In Lenox the joint debtors each claimed a $90,000 homestead exemption in their common residence pursuant to § 21.090. See id. at 105. The court sustained an objection to the debtors' dual exemptions, on the grounds that § 21.020 clearly allows only one homestead for joint debtors. See id. at 106.
This case differs from Lenox in that the joint debtors here are claiming homesteads in two different residences. However, the rationale of Lenox applies. *14 As the court in Lenox held, Nevada state law allows joint debtors to claim only one homestead exemption.
Furthermore, this interpretation of the Nevada statute is supported by the statute itself. Section 21.090 provides:
1. The following property is exempt from execution . . .
(m) The dwelling of the judgment debtor occupied as a home for himself and family, where the amount of equity held by the judgment debtor in the home does not exceed $125,000 in value. . . .
This statute provides only one homestead exemption for a married couple: like the Nevada court in Lenox, we read this language to exclude more than one homestead for a single family. See Lenox, 58 B.R. at 106. The Rowes here chose to claim their exemption in the Avenue C property, and thus cannot claim a homestead exemption in any other property.
It makes no difference that, combined, the two exemptions the Rowes would claim do not exceed the $125,000 allowed by Nevada state law.
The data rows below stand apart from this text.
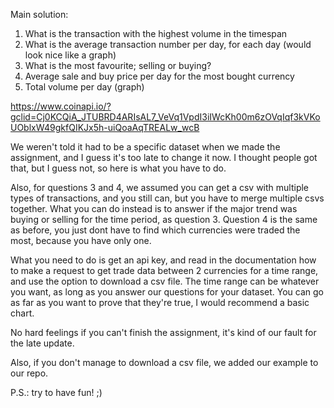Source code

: Main solution:

1. What is the transaction with the highest volume in the timespan
2. What is the average transaction number per day, for each day (would look nice like a graph)
3. What is the most favourite; selling or buying?
4. Average sale and buy price per day for the most bought currency
5. Total volume per day (graph)

https://www.coinapi.io/?gclid=Cj0KCQiA_JTUBRD4ARIsAL7_VeVq1VpdI3iIWcKh00m6zOVqIqf3kVKoUOblxW49gkfQIKJx5h-uiQoaAqTREALw_wcB

We weren't told it had to be a specific dataset when we made the assignment, and I guess it's too late to change it now. I thought people got that, but I guess not, so here is what you have to do.

Also, for questions 3 and 4, we assumed you can get a csv with multiple types of transactions, and you still can, but you have to merge multiple csvs together. What you can do instead is to answer if the major trend was buying or selling for the time period, as question 3. Question 4 is the same as before, you just dont have to find which currencies were traded the most, because you have only one.


What you need to do is get an api key, and read in the documentation how to make a request to get trade data between 2 currencies for a time range, and use the option to download a csv file. The time range can be whatever you want, as long as you answer our questions for your dataset. You can go as far as you want to prove that they're true, I would recommend a basic chart.

No hard feelings if you can't finish the assignment, it's kind of our fault for the late update.

Also, if you don't manage to download a csv file, we added our example to our repo.

P.S.: try to have fun! ;)
## 
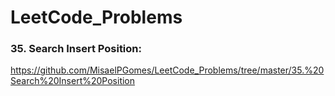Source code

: # LeetCode_Problems

### 35. Search Insert Position:
https://github.com/MisaelPGomes/LeetCode_Problems/tree/master/35.%20Search%20Insert%20Position
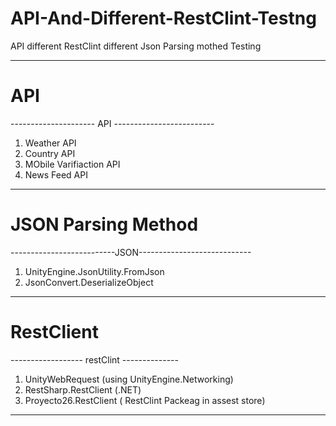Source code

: # API-And-Different-RestClint-Testng

API 
different RestClint 
different Json Parsing mothed  Testing

---

# API
--------------------- API -------------------------

1. Weather API 
2. Country API
3. MObile Varifiaction API
4. News Feed API

---

# JSON Parsing Method 
--------------------------JSON----------------------------

1. UnityEngine.JsonUtility.FromJson
2. JsonConvert.DeserializeObject

---

# RestClient
------------------ restClint --------------

1. UnityWebRequest (using UnityEngine.Networking)
2. RestSharp.RestClient (.NET)
3. Proyecto26.RestClient ( RestClint Packeag in assest store)

---



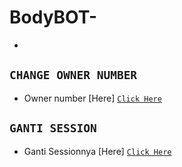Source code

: # BodyBOT- 

-



## `CHANGE OWNER NUMBER`
- Owner number [Here] [`Click Here`](https://github.com/Mujipro78/BodyBOT-/blob/main/src/settings.json)

## `GANTI SESSION`
- Ganti Sessionnya [Here] [`Click Here`](https://github.com/Mujipro78/BodyBOT-/blob/main/session.json)
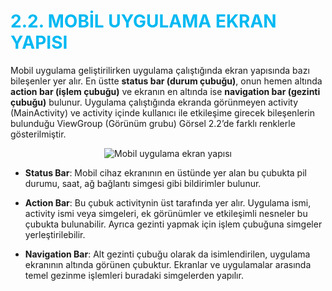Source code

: <h1 style="color:#00b9f2;">2.2. MOBİL UYGULAMA EKRAN YAPISI</h1>

Mobil uygulama geliştirilirken uygulama çalıştığında ekran yapısında bazı bileşenler yer alır. En üstte **status bar (durum çubuğu)**, onun hemen altında **action bar (i̇şlem çubuğu)** ve ekranın en altında ise **navigation bar (gezinti çubuğu)** bulunur. Uygulama çalıştığında ekranda görünmeyen activity (MainActivity) ve activity içinde kullanıcı ile etkileşime girecek bileşenlerin bulunduğu ViewGroup (Görünüm grubu) Görsel 2.2’de farklı renklerle gösterilmiştir. 
<div style="display:block;text-align:center">

![Mobil uygulama ekran yapısı](./ekran-tasarimi/gorsel-2.2-mobil-uygulama-ekran-yapisi.png)
</div>

- **Status Bar**: Mobil cihaz ekranının en üstünde yer alan bu çubukta pil durumu, saat, ağ bağlantı simgesi gibi bildirimler bulunur.

- **Action Bar**: Bu çubuk activitynin üst tarafında yer alır. Uygulama ismi, activity ismi veya simgeleri, ek görünümler ve etkileşimli nesneler bu çubukta bulunabilir. Ayrıca gezinti yapmak için işlem çubuğuna simgeler yerleştirilebilir.

- **Navigation Bar**: Alt gezinti çubuğu olarak da isimlendirilen, uygulama ekranının altında görünen çubuktur. Ekranlar ve uygulamalar arasında temel gezinme işlemleri buradaki simgelerden yapılır. 
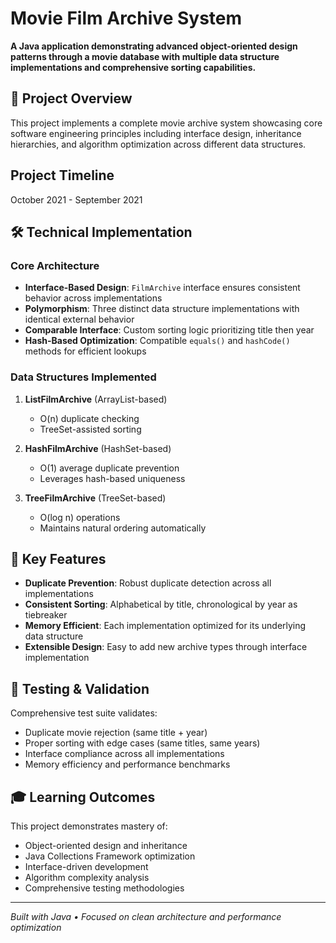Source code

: # Movie Film Archive System

**A Java application demonstrating advanced object-oriented design patterns through a movie database with multiple data structure implementations and comprehensive sorting capabilities.**

## 🎯 Project Overview

This project implements a complete movie archive system showcasing core software engineering principles including interface design, inheritance hierarchies, and algorithm optimization across different data structures.

## Project Timeline
October 2021 - September 2021

## 🛠️ Technical Implementation

### Core Architecture
- **Interface-Based Design**: `FilmArchive` interface ensures consistent behavior across implementations
- **Polymorphism**: Three distinct data structure implementations with identical external behavior
- **Comparable Interface**: Custom sorting logic prioritizing title then year
- **Hash-Based Optimization**: Compatible `equals()` and `hashCode()` methods for efficient lookups

### Data Structures Implemented
1. **ListFilmArchive** (ArrayList-based)
   - O(n) duplicate checking
   - TreeSet-assisted sorting
   
2. **HashFilmArchive** (HashSet-based)  
   - O(1) average duplicate prevention
   - Leverages hash-based uniqueness
   
3. **TreeFilmArchive** (TreeSet-based)
   - O(log n) operations
   - Maintains natural ordering automatically

## 🚀 Key Features

- **Duplicate Prevention**: Robust duplicate detection across all implementations
- **Consistent Sorting**: Alphabetical by title, chronological by year as tiebreaker
- **Memory Efficient**: Each implementation optimized for its underlying data structure
- **Extensible Design**: Easy to add new archive types through interface implementation


## 🧪 Testing & Validation

Comprehensive test suite validates:
- Duplicate movie rejection (same title + year)
- Proper sorting with edge cases (same titles, same years)
- Interface compliance across all implementations
- Memory efficiency and performance benchmarks

## 🎓 Learning Outcomes

This project demonstrates mastery of:
- Object-oriented design and inheritance
- Java Collections Framework optimization
- Interface-driven development
- Algorithm complexity analysis
- Comprehensive testing methodologies

---

*Built with Java • Focused on clean architecture and performance optimization*
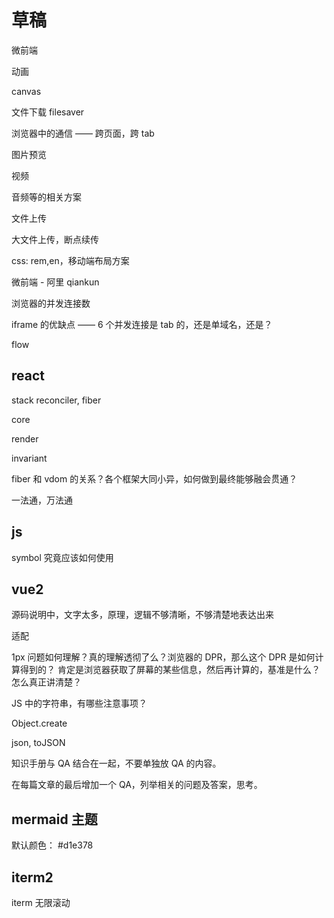 # 草稿

微前端

动画

canvas

文件下载 filesaver

浏览器中的通信 —— 跨页面，跨 tab

图片预览

视频

音频等的相关方案

文件上传

大文件上传，断点续传

css: rem,en，移动端布局方案

微前端 - 阿里 qiankun

浏览器的并发连接数

iframe 的优缺点 —— 6 个并发连接是 tab 的，还是单域名，还是？

flow

## react

stack reconciler, fiber

core

render

invariant

fiber 和 vdom 的关系？各个框架大同小异，如何做到最终能够融会贯通？

一法通，万法通

## js

symbol 究竟应该如何使用

## vue2

源码说明中，文字太多，原理，逻辑不够清晰，不够清楚地表达出来

适配

1px 问题如何理解？真的理解透彻了么？浏览器的 DPR，那么这个 DPR 是如何计算得到的？
肯定是浏览器获取了屏幕的某些信息，然后再计算的，基准是什么？怎么真正讲清楚？

JS 中的字符串，有哪些注意事项？

Object.create

json, toJSON

知识手册与 QA 结合在一起，不要单独放 QA 的内容。

在每篇文章的最后增加一个 QA，列举相关的问题及答案，思考。

## mermaid 主题

默认颜色： #d1e378

## iterm2

iterm 无限滚动

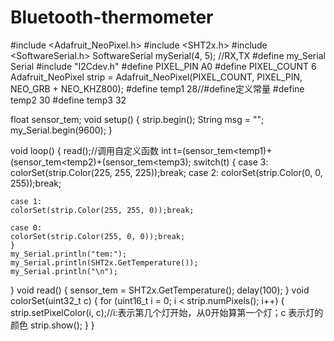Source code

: # Bluetooth-thermometer
#include <Adafruit_NeoPixel.h>
#include <SHT2x.h>
#include <SoftwareSerial.h>
SoftwareSerial mySerial(4, 5); //RX,TX
#define my_Serial Serial
#include "I2Cdev.h"
#define PIXEL_PIN    A0
#define PIXEL_COUNT  6
Adafruit_NeoPixel strip = Adafruit_NeoPixel(PIXEL_COUNT, PIXEL_PIN, NEO_GRB + NEO_KHZ800);
#define temp1    28//#define定义常量
#define temp2    30
#define temp3    32

float sensor_tem;
void setup() {
  strip.begin();
String msg = "";
my_Serial.begin(9600);
}

void loop() {
  read();//调用自定义函数
  int t=(sensor_tem<temp1)+(sensor_tem<temp2)+(sensor_tem<temp3);
    switch(t)
    {
     case 3:
     colorSet(strip.Color(225, 255, 225));break;
     case 2:
     colorSet(strip.Color(0, 0, 255));break;
 
    case 1:
    colorSet(strip.Color(255, 255, 0));break;
 
    case 0:
    colorSet(strip.Color(255, 0, 0));break;
    }
    my_Serial.println("tem:");
    my_Serial.println(SHT2x.GetTemperature());
    my_Serial.println("\n");
}
void read()
{
  sensor_tem = SHT2x.GetTemperature();
  delay(100);
}
void colorSet(uint32_t c) {
  for (uint16_t i = 0; i < strip.numPixels(); i++) {
    strip.setPixelColor(i, c);//i:表示第几个灯开始，从0开始算第一个灯；c 表示灯的颜色
    strip.show();
  }
}
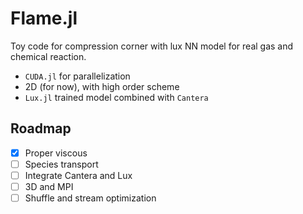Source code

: # Flame.jl

Toy code for compression corner with lux NN model for real gas and chemical reaction.

- `CUDA.jl` for parallelization
- 2D (for now), with high order scheme
- `Lux.jl` trained model combined with `Cantera`

## Roadmap
- [x] Proper viscous
- [ ] Species transport
- [ ] Integrate Cantera and Lux
- [ ] 3D and MPI
- [ ] Shuffle and stream optimization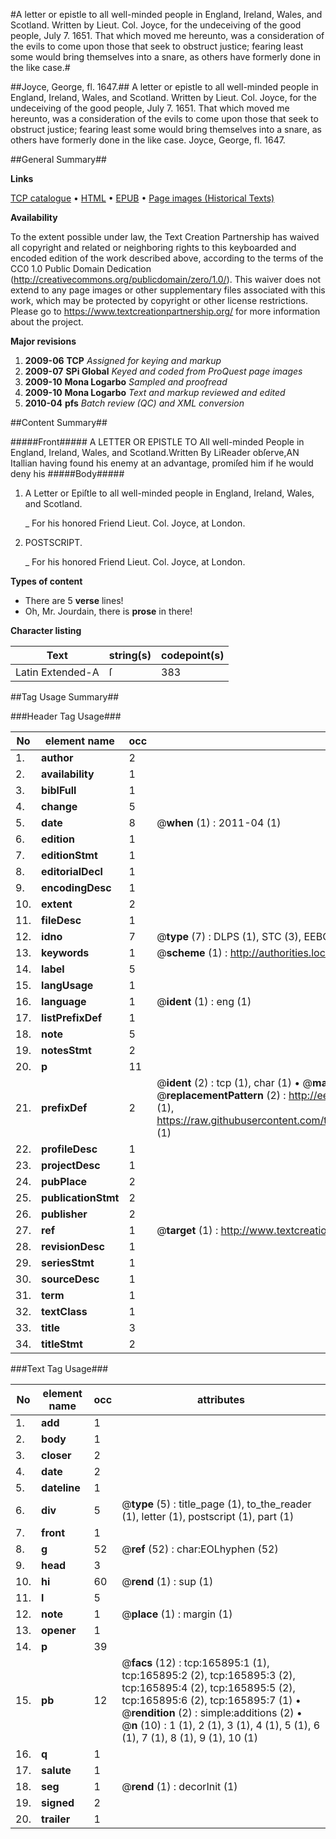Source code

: #A letter or epistle to all well-minded people in England, Ireland, Wales, and Scotland. Written by Lieut. Col. Joyce, for the undeceiving of the good people, July 7. 1651. That which moved me hereunto, was a consideration of the evils to come upon those that seek to obstruct justice; fearing least some would bring themselves into a snare, as others have formerly done in the like case.#

##Joyce, George, fl. 1647.##
A letter or epistle to all well-minded people in England, Ireland, Wales, and Scotland. Written by Lieut. Col. Joyce, for the undeceiving of the good people, July 7. 1651. That which moved me hereunto, was a consideration of the evils to come upon those that seek to obstruct justice; fearing least some would bring themselves into a snare, as others have formerly done in the like case.
Joyce, George, fl. 1647.

##General Summary##

**Links**

[TCP catalogue](http://www.ota.ox.ac.uk/tcp/)  • 
[HTML](http://tei.it.ox.ac.uk/tcp/Texts-HTML/free/A87/A87385.html)  • 
[EPUB](http://tei.it.ox.ac.uk/tcp/Texts-EPUB/free/A87/A87385.epub) • 
[Page images (Historical Texts)](https://historicaltexts.jisc.ac.uk/eebo-99865707e)

**Availability**

To the extent possible under law, the Text Creation Partnership has waived all copyright and related or neighboring rights to this keyboarded and encoded edition of the work described above, according to the terms of the CC0 1.0 Public Domain Dedication (http://creativecommons.org/publicdomain/zero/1.0/). This waiver does not extend to any page images or other supplementary files associated with this work, which may be protected by copyright or other license restrictions. Please go to https://www.textcreationpartnership.org/ for more information about the project.

**Major revisions**

1. __2009-06__ __TCP__ *Assigned for keying and markup*
1. __2009-07__ __SPi Global__ *Keyed and coded from ProQuest page images*
1. __2009-10__ __Mona Logarbo__ *Sampled and proofread*
1. __2009-10__ __Mona Logarbo__ *Text and markup reviewed and edited*
1. __2010-04__ __pfs__ *Batch review (QC) and XML conversion*

##Content Summary##

#####Front#####
A LETTER OR EPISTLE TO All well-minded People in England, Ireland, Wales, and Scotland.Written By LiReader obſerve,AN Itallian having found his enemy at an advantage, promiſed him if he would deny his
#####Body#####

1. A Letter or Epiſtle to all well-minded people in England, Ireland, Wales, and Scotland.

    _ For his honored Friend Lieut. Col. Joyce, at London.

1. POSTSCRIPT.

    _ For his honored Friend Lieut. Col. Joyce, at London.

**Types of content**

  * There are 5 **verse** lines!
  * Oh, Mr. Jourdain, there is **prose** in there!

**Character listing**


|Text|string(s)|codepoint(s)|
|---|---|---|
|Latin Extended-A|ſ|383|

##Tag Usage Summary##

###Header Tag Usage###

|No|element name|occ|attributes|
|---|---|---|---|
|1.|__author__|2||
|2.|__availability__|1||
|3.|__biblFull__|1||
|4.|__change__|5||
|5.|__date__|8| @__when__ (1) : 2011-04 (1)|
|6.|__edition__|1||
|7.|__editionStmt__|1||
|8.|__editorialDecl__|1||
|9.|__encodingDesc__|1||
|10.|__extent__|2||
|11.|__fileDesc__|1||
|12.|__idno__|7| @__type__ (7) : DLPS (1), STC (3), EEBO-CITATION (1), PROQUEST (1), VID (1)|
|13.|__keywords__|1| @__scheme__ (1) : http://authorities.loc.gov/ (1)|
|14.|__label__|5||
|15.|__langUsage__|1||
|16.|__language__|1| @__ident__ (1) : eng (1)|
|17.|__listPrefixDef__|1||
|18.|__note__|5||
|19.|__notesStmt__|2||
|20.|__p__|11||
|21.|__prefixDef__|2| @__ident__ (2) : tcp (1), char (1)  •  @__matchPattern__ (2) : ([0-9\-]+):([0-9IVX]+) (1), (.+) (1)  •  @__replacementPattern__ (2) : http://eebo.chadwyck.com/downloadtiff?vid=$1&page=$2 (1), https://raw.githubusercontent.com/textcreationpartnership/Texts/master/tcpchars.xml#$1 (1)|
|22.|__profileDesc__|1||
|23.|__projectDesc__|1||
|24.|__pubPlace__|2||
|25.|__publicationStmt__|2||
|26.|__publisher__|2||
|27.|__ref__|1| @__target__ (1) : http://www.textcreationpartnership.org/docs/. (1)|
|28.|__revisionDesc__|1||
|29.|__seriesStmt__|1||
|30.|__sourceDesc__|1||
|31.|__term__|1||
|32.|__textClass__|1||
|33.|__title__|3||
|34.|__titleStmt__|2||


###Text Tag Usage###

|No|element name|occ|attributes|
|---|---|---|---|
|1.|__add__|1||
|2.|__body__|1||
|3.|__closer__|2||
|4.|__date__|2||
|5.|__dateline__|1||
|6.|__div__|5| @__type__ (5) : title_page (1), to_the_reader (1), letter (1), postscript (1), part (1)|
|7.|__front__|1||
|8.|__g__|52| @__ref__ (52) : char:EOLhyphen (52)|
|9.|__head__|3||
|10.|__hi__|60| @__rend__ (1) : sup (1)|
|11.|__l__|5||
|12.|__note__|1| @__place__ (1) : margin (1)|
|13.|__opener__|1||
|14.|__p__|39||
|15.|__pb__|12| @__facs__ (12) : tcp:165895:1 (1), tcp:165895:2 (2), tcp:165895:3 (2), tcp:165895:4 (2), tcp:165895:5 (2), tcp:165895:6 (2), tcp:165895:7 (1)  •  @__rendition__ (2) : simple:additions (2)  •  @__n__ (10) : 1 (1), 2 (1), 3 (1), 4 (1), 5 (1), 6 (1), 7 (1), 8 (1), 9 (1), 10 (1)|
|16.|__q__|1||
|17.|__salute__|1||
|18.|__seg__|1| @__rend__ (1) : decorInit (1)|
|19.|__signed__|2||
|20.|__trailer__|1||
The Nevada state legislature did not provide for more than one homestead exemption per married couple.
It also makes no difference that the Rowes divorced after filing their joint petition. The nature and extent of exemptions is determined as of the date the petition is filed. See Harris v. Herman (In re Herman), 120 B.R. 127, 130 (9th Cir. BAP 1990). Here, when the Rowes filed their joint petition, they were married. Thus they are limited to one homestead exemption.
Finally, we give no weight to the suggestion that our holding will serve as an inducement to divorce before filing a bankruptcy petition in order to claim two homestead exemptions. We agree with Lenox court that this argument "goes to the wisdom of the statute, and is more appropriately addressed to the state legislature." Lenox, 58 B.R. at 106.
Similarly, we give no weight to the claim made in oral argument that this interpretation penalizes the debtors for being married. There are many laws that give advantages to unmarried couples who are living together. For example, federal income tax law (as well as most state income tax laws) provides a single standard deduction for a married couple, but a separate standard deduction for each person who is unmarried. See 26 U.S.C. § 63 (West Supp.1999). On the other side, there are many laws that provide benefits to married couples that their unmarried counterparts do not enjoy. The balancing of these various legal benefits is again most appropriately addressed to the legislature.
VI. CONCLUSION
Because the Rowes claimed a homestead exemption in the Avenue C property, Donald Rowe may not now claim a homestead exemption in the North McGill property. Therefore, we affirm the bankruptcy court's order sustaining Trustee's objection to the claimed exemption in the North McGill property.
NOTES
[1] Hon. Samuel L. Bufford, Bankruptcy Judge for the Central District of California, sitting by designation.
[2] Donald Rowe did, however, list the North McGill property as his street address on the cover sheet of the petition.
[3] It is questionable whether Donald Rowe may claim a homestead exemption when he failed to schedule the North McGill property, and the trustee was required to bring an adversary proceeding to recover the property for the Estate. However, because the parties have not made this an issue on appeal we do not address the issue.
[4] Section 21.090 has been amended effective July 1, 1998. This case is governed by the pre-amended version because and Debtors filed their bankruptcy petition on January 16, 1997.